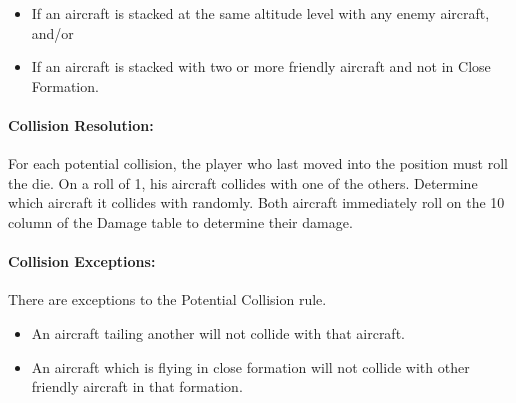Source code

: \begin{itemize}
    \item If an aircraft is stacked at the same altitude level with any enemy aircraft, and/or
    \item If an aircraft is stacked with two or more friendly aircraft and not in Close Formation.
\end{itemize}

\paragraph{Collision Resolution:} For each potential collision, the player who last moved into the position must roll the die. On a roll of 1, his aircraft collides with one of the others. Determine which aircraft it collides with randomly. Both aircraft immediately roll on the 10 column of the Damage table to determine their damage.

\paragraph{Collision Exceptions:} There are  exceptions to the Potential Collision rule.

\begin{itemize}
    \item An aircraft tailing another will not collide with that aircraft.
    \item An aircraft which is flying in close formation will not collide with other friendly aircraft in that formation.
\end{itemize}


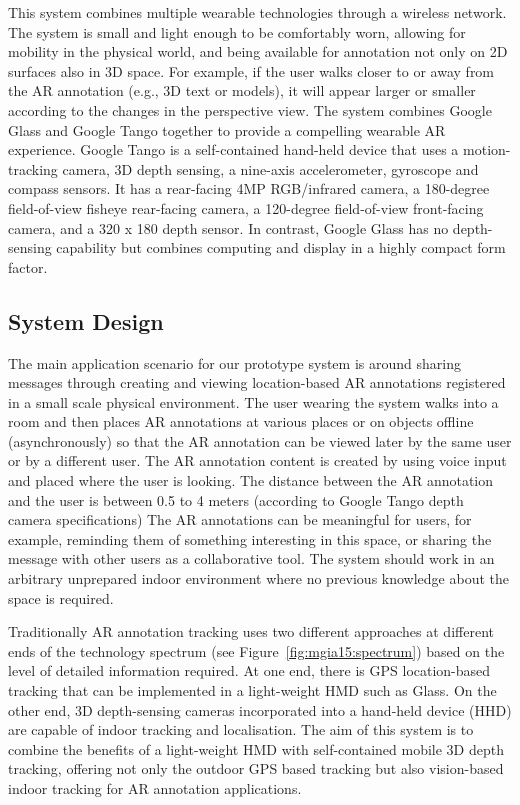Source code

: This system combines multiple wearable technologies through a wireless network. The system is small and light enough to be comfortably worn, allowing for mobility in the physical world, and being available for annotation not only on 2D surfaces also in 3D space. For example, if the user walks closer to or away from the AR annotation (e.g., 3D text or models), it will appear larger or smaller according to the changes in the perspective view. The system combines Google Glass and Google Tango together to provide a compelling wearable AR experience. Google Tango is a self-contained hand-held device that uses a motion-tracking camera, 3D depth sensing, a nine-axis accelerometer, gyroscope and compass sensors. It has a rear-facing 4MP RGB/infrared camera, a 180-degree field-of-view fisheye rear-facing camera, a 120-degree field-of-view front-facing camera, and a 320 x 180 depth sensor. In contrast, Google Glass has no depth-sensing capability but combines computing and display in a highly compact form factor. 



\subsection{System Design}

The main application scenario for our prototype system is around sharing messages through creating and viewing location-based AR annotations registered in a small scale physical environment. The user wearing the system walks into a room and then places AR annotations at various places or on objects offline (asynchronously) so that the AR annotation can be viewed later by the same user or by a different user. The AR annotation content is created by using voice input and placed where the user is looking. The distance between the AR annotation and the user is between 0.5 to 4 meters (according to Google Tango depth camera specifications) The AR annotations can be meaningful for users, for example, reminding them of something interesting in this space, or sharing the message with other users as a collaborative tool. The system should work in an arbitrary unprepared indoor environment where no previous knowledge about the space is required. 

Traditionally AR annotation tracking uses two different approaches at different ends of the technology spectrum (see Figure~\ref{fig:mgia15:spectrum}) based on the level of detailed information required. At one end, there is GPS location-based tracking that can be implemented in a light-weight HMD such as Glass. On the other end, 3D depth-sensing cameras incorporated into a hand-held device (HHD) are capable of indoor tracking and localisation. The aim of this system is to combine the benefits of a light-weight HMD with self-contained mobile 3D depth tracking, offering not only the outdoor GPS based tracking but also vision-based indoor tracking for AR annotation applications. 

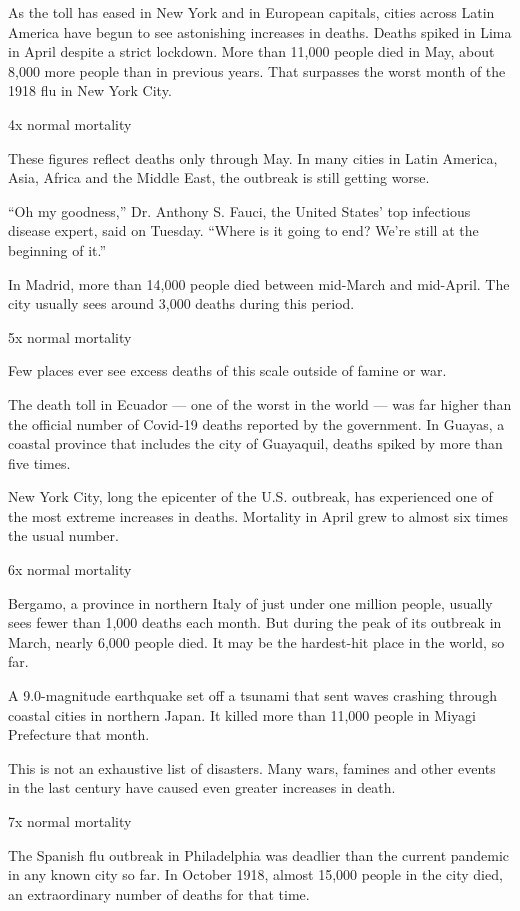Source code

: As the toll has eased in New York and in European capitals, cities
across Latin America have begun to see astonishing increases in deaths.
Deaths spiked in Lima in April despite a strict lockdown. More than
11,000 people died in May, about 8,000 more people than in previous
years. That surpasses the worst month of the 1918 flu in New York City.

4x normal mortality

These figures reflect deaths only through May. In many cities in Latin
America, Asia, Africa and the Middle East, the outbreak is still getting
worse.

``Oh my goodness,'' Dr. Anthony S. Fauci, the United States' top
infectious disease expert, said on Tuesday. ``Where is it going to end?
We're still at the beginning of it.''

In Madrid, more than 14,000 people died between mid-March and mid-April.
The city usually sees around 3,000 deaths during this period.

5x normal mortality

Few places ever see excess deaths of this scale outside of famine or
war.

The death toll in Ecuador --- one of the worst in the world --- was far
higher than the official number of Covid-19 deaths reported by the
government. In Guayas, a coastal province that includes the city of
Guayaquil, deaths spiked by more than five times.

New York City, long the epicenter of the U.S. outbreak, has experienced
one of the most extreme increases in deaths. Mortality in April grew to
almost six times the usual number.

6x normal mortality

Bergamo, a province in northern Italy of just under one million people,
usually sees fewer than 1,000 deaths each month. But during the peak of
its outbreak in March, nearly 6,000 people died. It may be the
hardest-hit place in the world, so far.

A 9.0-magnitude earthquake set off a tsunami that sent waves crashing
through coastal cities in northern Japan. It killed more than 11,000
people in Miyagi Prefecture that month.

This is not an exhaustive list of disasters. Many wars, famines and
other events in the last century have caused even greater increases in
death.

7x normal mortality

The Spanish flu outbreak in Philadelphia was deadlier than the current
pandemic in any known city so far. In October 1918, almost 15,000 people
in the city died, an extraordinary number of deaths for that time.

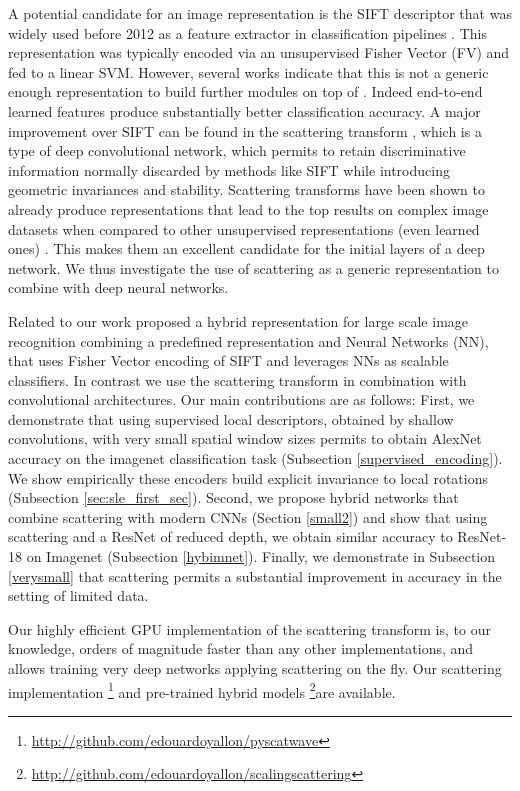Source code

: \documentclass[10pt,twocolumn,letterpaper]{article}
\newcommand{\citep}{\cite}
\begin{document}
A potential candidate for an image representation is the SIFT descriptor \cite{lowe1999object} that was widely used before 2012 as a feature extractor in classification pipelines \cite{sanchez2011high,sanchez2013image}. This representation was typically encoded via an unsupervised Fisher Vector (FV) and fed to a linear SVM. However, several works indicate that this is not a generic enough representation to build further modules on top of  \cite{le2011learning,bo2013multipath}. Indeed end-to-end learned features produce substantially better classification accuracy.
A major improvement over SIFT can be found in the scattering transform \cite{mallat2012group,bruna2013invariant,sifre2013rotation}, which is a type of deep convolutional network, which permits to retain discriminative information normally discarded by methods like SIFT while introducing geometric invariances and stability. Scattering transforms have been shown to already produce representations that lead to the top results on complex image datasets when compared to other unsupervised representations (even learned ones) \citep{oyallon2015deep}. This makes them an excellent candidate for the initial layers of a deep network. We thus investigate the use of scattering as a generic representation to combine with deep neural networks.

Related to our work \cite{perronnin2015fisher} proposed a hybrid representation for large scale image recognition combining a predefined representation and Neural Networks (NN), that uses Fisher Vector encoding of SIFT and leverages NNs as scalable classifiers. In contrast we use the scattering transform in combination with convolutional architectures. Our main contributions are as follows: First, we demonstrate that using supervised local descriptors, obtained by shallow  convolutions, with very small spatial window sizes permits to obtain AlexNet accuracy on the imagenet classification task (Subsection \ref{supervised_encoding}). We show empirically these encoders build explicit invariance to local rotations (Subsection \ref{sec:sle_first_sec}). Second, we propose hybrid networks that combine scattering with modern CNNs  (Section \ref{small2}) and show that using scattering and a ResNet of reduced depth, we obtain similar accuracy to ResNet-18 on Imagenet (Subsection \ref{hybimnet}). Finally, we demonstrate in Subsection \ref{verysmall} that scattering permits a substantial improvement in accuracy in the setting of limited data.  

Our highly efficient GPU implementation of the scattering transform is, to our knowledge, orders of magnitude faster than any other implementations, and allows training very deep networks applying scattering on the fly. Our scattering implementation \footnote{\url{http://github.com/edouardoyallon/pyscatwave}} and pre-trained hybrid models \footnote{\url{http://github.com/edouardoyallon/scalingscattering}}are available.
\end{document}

+-------+

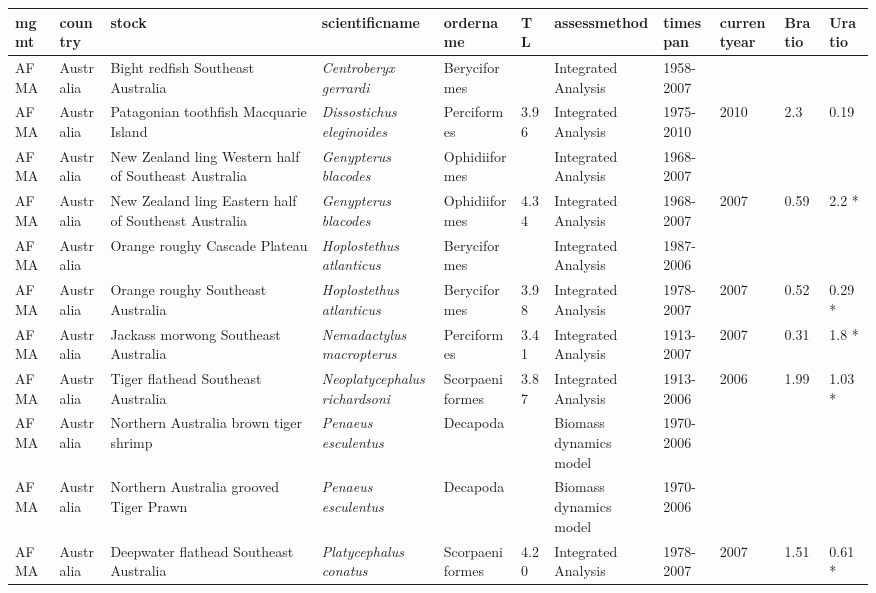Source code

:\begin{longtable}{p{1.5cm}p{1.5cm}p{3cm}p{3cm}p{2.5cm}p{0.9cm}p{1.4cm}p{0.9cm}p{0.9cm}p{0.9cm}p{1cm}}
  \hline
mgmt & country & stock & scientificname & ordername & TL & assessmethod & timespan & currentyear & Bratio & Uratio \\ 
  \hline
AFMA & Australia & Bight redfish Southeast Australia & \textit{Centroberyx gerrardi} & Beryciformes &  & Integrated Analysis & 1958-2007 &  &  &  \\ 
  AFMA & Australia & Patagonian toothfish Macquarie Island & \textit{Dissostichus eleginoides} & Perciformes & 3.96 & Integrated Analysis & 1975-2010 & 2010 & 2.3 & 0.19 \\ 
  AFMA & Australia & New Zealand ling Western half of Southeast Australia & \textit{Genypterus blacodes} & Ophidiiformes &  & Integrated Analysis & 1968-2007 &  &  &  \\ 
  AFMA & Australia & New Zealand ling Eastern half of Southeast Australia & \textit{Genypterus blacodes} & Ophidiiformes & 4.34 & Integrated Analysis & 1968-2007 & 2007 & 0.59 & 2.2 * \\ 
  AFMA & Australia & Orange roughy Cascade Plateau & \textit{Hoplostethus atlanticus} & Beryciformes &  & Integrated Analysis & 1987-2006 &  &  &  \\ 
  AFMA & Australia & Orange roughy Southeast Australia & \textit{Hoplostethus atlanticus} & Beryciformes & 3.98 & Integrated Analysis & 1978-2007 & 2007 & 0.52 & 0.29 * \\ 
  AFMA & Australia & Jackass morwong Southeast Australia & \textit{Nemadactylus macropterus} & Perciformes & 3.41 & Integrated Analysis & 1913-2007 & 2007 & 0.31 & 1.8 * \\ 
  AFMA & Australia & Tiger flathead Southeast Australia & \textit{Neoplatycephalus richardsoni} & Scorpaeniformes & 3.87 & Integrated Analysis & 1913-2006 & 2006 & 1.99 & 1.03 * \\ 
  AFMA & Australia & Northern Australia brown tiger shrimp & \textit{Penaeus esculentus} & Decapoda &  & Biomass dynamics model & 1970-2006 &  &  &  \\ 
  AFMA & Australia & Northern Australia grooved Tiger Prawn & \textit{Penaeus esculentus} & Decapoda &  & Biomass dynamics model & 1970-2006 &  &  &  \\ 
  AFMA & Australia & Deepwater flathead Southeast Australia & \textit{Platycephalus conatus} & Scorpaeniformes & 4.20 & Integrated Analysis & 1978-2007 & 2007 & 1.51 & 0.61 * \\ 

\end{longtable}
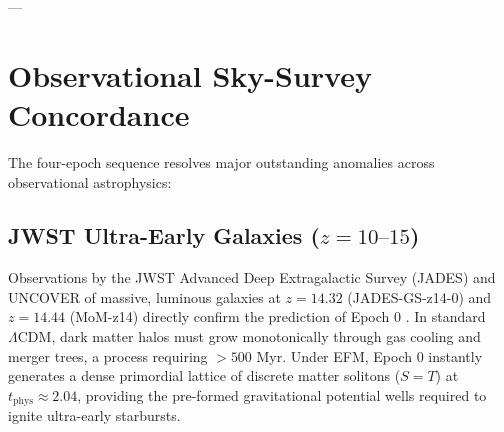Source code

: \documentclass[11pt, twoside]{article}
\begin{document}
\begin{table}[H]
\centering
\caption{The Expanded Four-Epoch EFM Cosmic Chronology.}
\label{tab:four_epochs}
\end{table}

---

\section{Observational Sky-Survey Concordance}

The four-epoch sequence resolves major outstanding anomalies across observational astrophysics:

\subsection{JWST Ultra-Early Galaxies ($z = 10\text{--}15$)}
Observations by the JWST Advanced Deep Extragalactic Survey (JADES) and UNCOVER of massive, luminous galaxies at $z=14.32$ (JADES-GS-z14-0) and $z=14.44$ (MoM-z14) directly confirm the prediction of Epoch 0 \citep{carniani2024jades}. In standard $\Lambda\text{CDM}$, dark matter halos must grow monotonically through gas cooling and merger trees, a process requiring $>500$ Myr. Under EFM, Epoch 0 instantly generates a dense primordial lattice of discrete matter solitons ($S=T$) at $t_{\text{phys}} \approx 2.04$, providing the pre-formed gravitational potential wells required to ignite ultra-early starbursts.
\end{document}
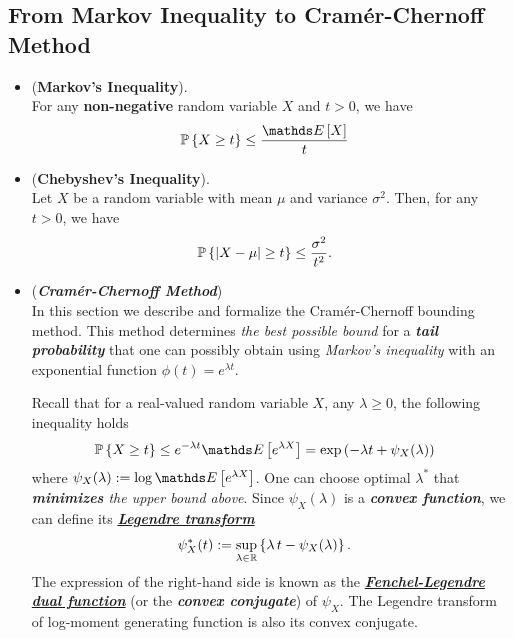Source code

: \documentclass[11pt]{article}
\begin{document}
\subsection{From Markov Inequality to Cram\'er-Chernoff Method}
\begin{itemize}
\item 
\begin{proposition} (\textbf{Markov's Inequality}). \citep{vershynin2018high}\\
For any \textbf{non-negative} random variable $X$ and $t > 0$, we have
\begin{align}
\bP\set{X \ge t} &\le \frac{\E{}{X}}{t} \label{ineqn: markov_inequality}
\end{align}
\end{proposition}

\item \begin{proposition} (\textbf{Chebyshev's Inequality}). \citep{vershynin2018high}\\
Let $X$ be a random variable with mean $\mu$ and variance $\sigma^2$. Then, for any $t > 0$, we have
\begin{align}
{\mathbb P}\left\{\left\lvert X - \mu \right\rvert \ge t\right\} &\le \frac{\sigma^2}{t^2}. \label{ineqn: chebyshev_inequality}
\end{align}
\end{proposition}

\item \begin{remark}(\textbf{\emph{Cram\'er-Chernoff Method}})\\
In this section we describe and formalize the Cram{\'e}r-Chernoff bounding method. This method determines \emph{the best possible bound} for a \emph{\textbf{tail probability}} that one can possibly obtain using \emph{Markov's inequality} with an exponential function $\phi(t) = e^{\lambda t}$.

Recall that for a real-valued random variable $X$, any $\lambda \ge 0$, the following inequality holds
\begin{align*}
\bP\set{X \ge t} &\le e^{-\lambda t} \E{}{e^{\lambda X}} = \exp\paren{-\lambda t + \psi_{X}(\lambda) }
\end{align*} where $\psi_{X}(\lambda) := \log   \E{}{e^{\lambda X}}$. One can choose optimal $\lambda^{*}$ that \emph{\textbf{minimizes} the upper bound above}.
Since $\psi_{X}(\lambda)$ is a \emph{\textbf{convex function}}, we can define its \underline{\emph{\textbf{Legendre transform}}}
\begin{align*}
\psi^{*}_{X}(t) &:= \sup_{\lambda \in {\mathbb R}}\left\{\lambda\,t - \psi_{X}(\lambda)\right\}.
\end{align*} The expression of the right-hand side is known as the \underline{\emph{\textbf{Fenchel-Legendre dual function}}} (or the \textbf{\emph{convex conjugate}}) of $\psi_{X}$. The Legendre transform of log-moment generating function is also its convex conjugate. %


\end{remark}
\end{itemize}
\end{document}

+-------+

Work order: From the records above, copy only the lines starting with the line that holds "We're still at the beginning of it.''" and going on through the line that holds "Guayaquil, deaths spiked", exactly as written.

The answer:
We're still at the beginning of it.''

In Madrid, more than 14,000 people died between mid-March and mid-April.
The city usually sees around 3,000 deaths during this period.

5x normal mortality

Few places ever see excess deaths of this scale outside of famine or
war.

The death toll in Ecuador --- one of the worst in the world --- was far
higher than the official number of Covid-19 deaths reported by the
government. In Guayas, a coastal province that includes the city of
Guayaquil, deaths spiked by more than five times.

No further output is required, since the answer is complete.